In modern times, one of the efficient methods for lowering the amount of friction experienced at the tool-chip contact has been the fabrication of textures on the rake face of the tool. In this regard, the textured tools have been fabricated with various geometric texture shapes on tungsten carbide. The textures on the rake face of the tool have been fabricated by using various geometries such as discrete (dimple and hexagonal), continuous (sine wave), and a combination of discrete and continuous textures (mixed). Along with the textured shapes, the effect of variation in texture feature dimension (width or diameter- 40 μm, 80 μm, and 120 μm) on machining output has also been investigated. The developed tool has been employed for the machining of PH 13-8 Mo SS alloy to investigate the wear performance and derivative cutting phenomena.

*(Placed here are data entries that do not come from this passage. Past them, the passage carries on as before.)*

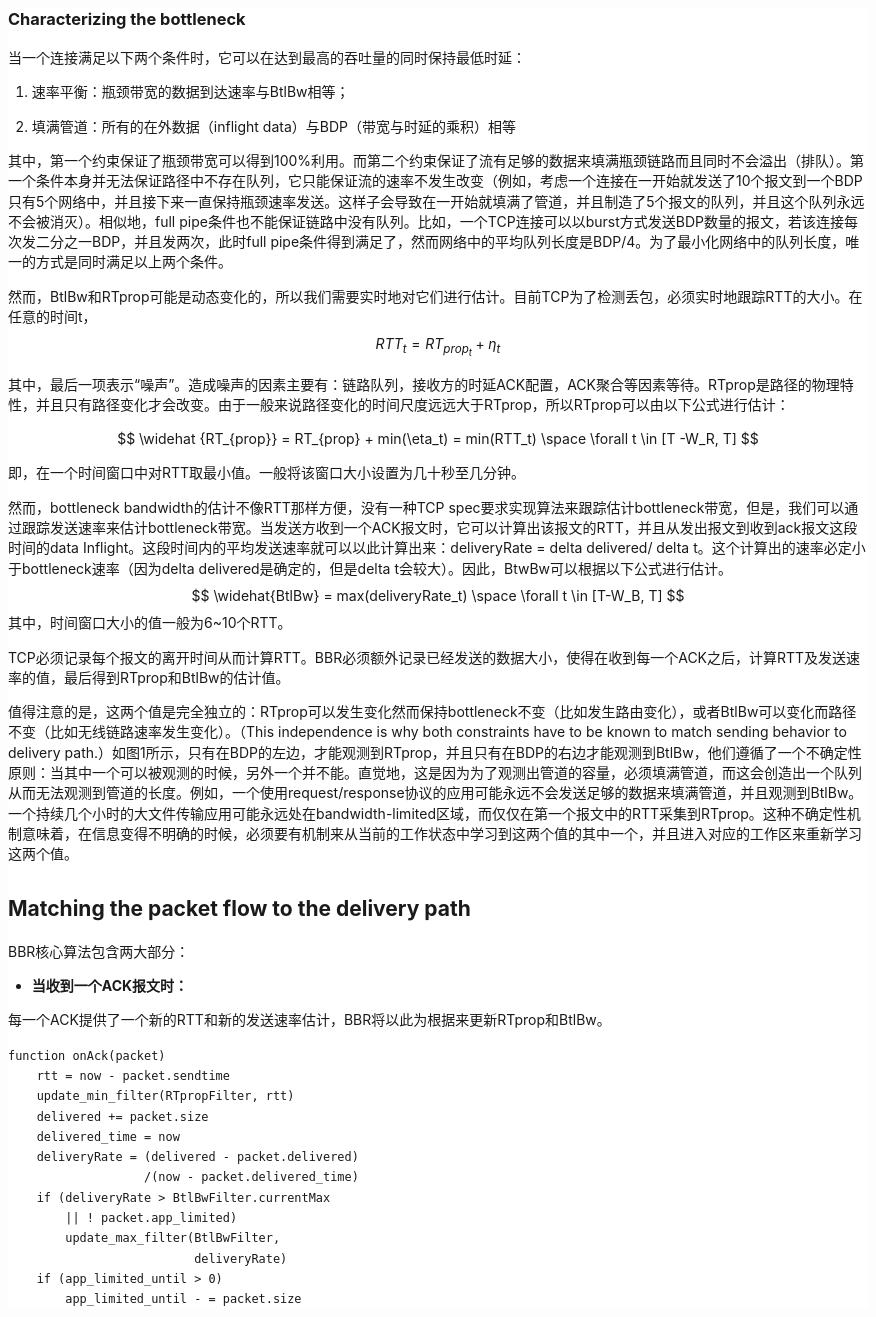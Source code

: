 ### Characterizing the bottleneck

当一个连接满足以下两个条件时，它可以在达到最高的吞吐量的同时保持最低时延：

1. 速率平衡：瓶颈带宽的数据到达速率与BtlBw相等；

2. 填满管道：所有的在外数据（inflight data）与BDP（带宽与时延的乘积）相等

其中，第一个约束保证了瓶颈带宽可以得到100%利用。而第二个约束保证了流有足够的数据来填满瓶颈链路而且同时不会溢出（排队）。第一个条件本身并无法保证路径中不存在队列，它只能保证流的速率不发生改变（例如，考虑一个连接在一开始就发送了10个报文到一个BDP只有5个网络中，并且接下来一直保持瓶颈速率发送。这样子会导致在一开始就填满了管道，并且制造了5个报文的队列，并且这个队列永远不会被消灭）。相似地，full pipe条件也不能保证链路中没有队列。比如，一个TCP连接可以以burst方式发送BDP数量的报文，若该连接每次发二分之一BDP，并且发两次，此时full pipe条件得到满足了，然而网络中的平均队列长度是BDP/4。为了最小化网络中的队列长度，唯一的方式是同时满足以上两个条件。

然而，BtlBw和RTprop可能是动态变化的，所以我们需要实时地对它们进行估计。目前TCP为了检测丢包，必须实时地跟踪RTT的大小。在任意的时间t，
$$
RTT_t = RT_{prop_t} + \eta_t
$$

其中，最后一项表示“噪声”。造成噪声的因素主要有：链路队列，接收方的时延ACK配置，ACK聚合等因素等待。RTprop是路径的物理特性，并且只有路径变化才会改变。由于一般来说路径变化的时间尺度远远大于RTprop，所以RTprop可以由以下公式进行估计：

$$
\widehat {RT_{prop}} = RT_{prop} + min(\eta_t) = min(RTT_t) \space \forall t \in [T -W_R, T]
$$

即，在一个时间窗口中对RTT取最小值。一般将该窗口大小设置为几十秒至几分钟。

然而，bottleneck bandwidth的估计不像RTT那样方便，没有一种TCP spec要求实现算法来跟踪估计bottleneck带宽，但是，我们可以通过跟踪发送速率来估计bottleneck带宽。当发送方收到一个ACK报文时，它可以计算出该报文的RTT，并且从发出报文到收到ack报文这段时间的data Inflight。这段时间内的平均发送速率就可以以此计算出来：deliveryRate = delta delivered/ delta t。这个计算出的速率必定小于bottleneck速率（因为delta delivered是确定的，但是delta t会较大）。因此，BtwBw可以根据以下公式进行估计。
$$
\widehat{BtlBw} = max(deliveryRate_t) \space \forall t \in [T-W_B, T]
$$
其中，时间窗口大小的值一般为6~10个RTT。

TCP必须记录每个报文的离开时间从而计算RTT。BBR必须额外记录已经发送的数据大小，使得在收到每一个ACK之后，计算RTT及发送速率的值，最后得到RTprop和BtlBw的估计值。

值得注意的是，这两个值是完全独立的：RTprop可以发生变化然而保持bottleneck不变（比如发生路由变化），或者BtlBw可以变化而路径不变（比如无线链路速率发生变化）。（This independence is why both constraints have to be known to match sending behavior to delivery path.）如图1所示，只有在BDP的左边，才能观测到RTprop，并且只有在BDP的右边才能观测到BtlBw，他们遵循了一个不确定性原则：当其中一个可以被观测的时候，另外一个并不能。直觉地，这是因为为了观测出管道的容量，必须填满管道，而这会创造出一个队列从而无法观测到管道的长度。例如，一个使用request/response协议的应用可能永远不会发送足够的数据来填满管道，并且观测到BtlBw。一个持续几个小时的大文件传输应用可能永远处在bandwidth-limited区域，而仅仅在第一个报文中的RTT采集到RTprop。这种不确定性机制意味着，在信息变得不明确的时候，必须要有机制来从当前的工作状态中学习到这两个值的其中一个，并且进入对应的工作区来重新学习这两个值。



## Matching the packet flow to the delivery path

BBR核心算法包含两大部分：

* **当收到一个ACK报文时：**

每一个ACK提供了一个新的RTT和新的发送速率估计，BBR将以此为根据来更新RTprop和BtlBw。

```
function onAck(packet)
	rtt = now - packet.sendtime
	update_min_filter(RTpropFilter, rtt) 
	delivered += packet.size 
	delivered_time = now 
	deliveryRate = (delivered - packet.delivered) 
				   /(now - packet.delivered_time)
	if (deliveryRate > BtlBwFilter.currentMax 
		|| ! packet.app_limited) 
		update_max_filter(BtlBwFilter, 
						  deliveryRate)
	if (app_limited_until > 0) 
		app_limited_until - = packet.size
```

Upon investigation, it has been found that the combination of discrete and continuous textures i.e. mixed textured tool resulted in superior performance in terms of reduction of rake and flank wear. The experimental evidence demonstrates that a variation in the feature dimension of the texture has been a critical factor in the analysis of the derivative cutting phenomenon and the formation of build-up edge. It has been seen that machining operations performed at low speed with a discrete textured (hexagonal) tool having a feature dimension (width/diameter) of 40 μm have reduced the main cutting force up to 12 % as compared with the plain tool. In addition, reductions of 21.4 % and 24.8 %, respectively, have been reported while utilizing a tool with a sine wave texture and mixed texture tool with the same feature dimension.